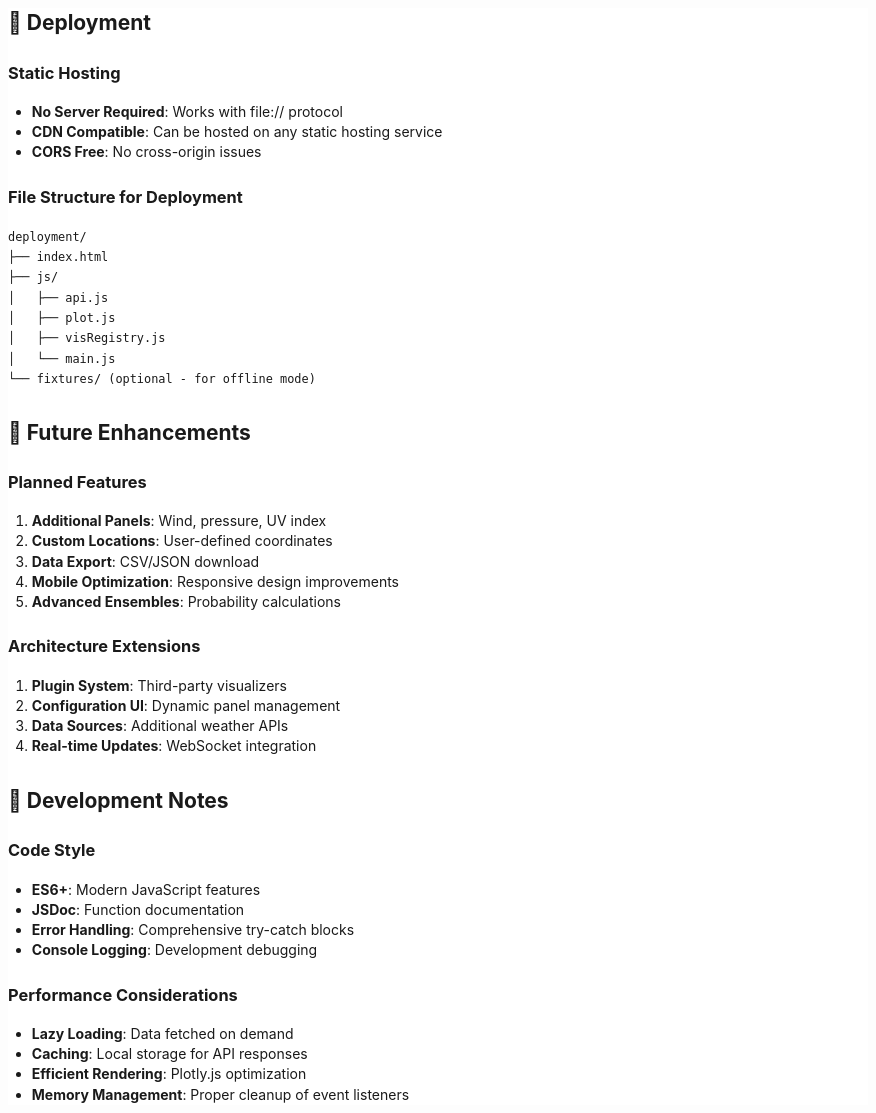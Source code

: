 ## 🚀 Deployment

### Static Hosting
- **No Server Required**: Works with file:// protocol
- **CDN Compatible**: Can be hosted on any static hosting service
- **CORS Free**: No cross-origin issues

### File Structure for Deployment
```
deployment/
├── index.html
├── js/
│   ├── api.js
│   ├── plot.js
│   ├── visRegistry.js
│   └── main.js
└── fixtures/ (optional - for offline mode)
```

## 🔮 Future Enhancements

### Planned Features
1. **Additional Panels**: Wind, pressure, UV index
2. **Custom Locations**: User-defined coordinates
3. **Data Export**: CSV/JSON download
4. **Mobile Optimization**: Responsive design improvements
5. **Advanced Ensembles**: Probability calculations

### Architecture Extensions
1. **Plugin System**: Third-party visualizers
2. **Configuration UI**: Dynamic panel management
3. **Data Sources**: Additional weather APIs
4. **Real-time Updates**: WebSocket integration

## 📝 Development Notes

### Code Style
- **ES6+**: Modern JavaScript features
- **JSDoc**: Function documentation
- **Error Handling**: Comprehensive try-catch blocks
- **Console Logging**: Development debugging

### Performance Considerations
- **Lazy Loading**: Data fetched on demand
- **Caching**: Local storage for API responses
- **Efficient Rendering**: Plotly.js optimization
- **Memory Management**: Proper cleanup of event listeners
■ ■ ■ ■ ■ ■ ■
- Exercise description
State how many lines in the entries hold "Development", please, with no other words.

- Exercise result
2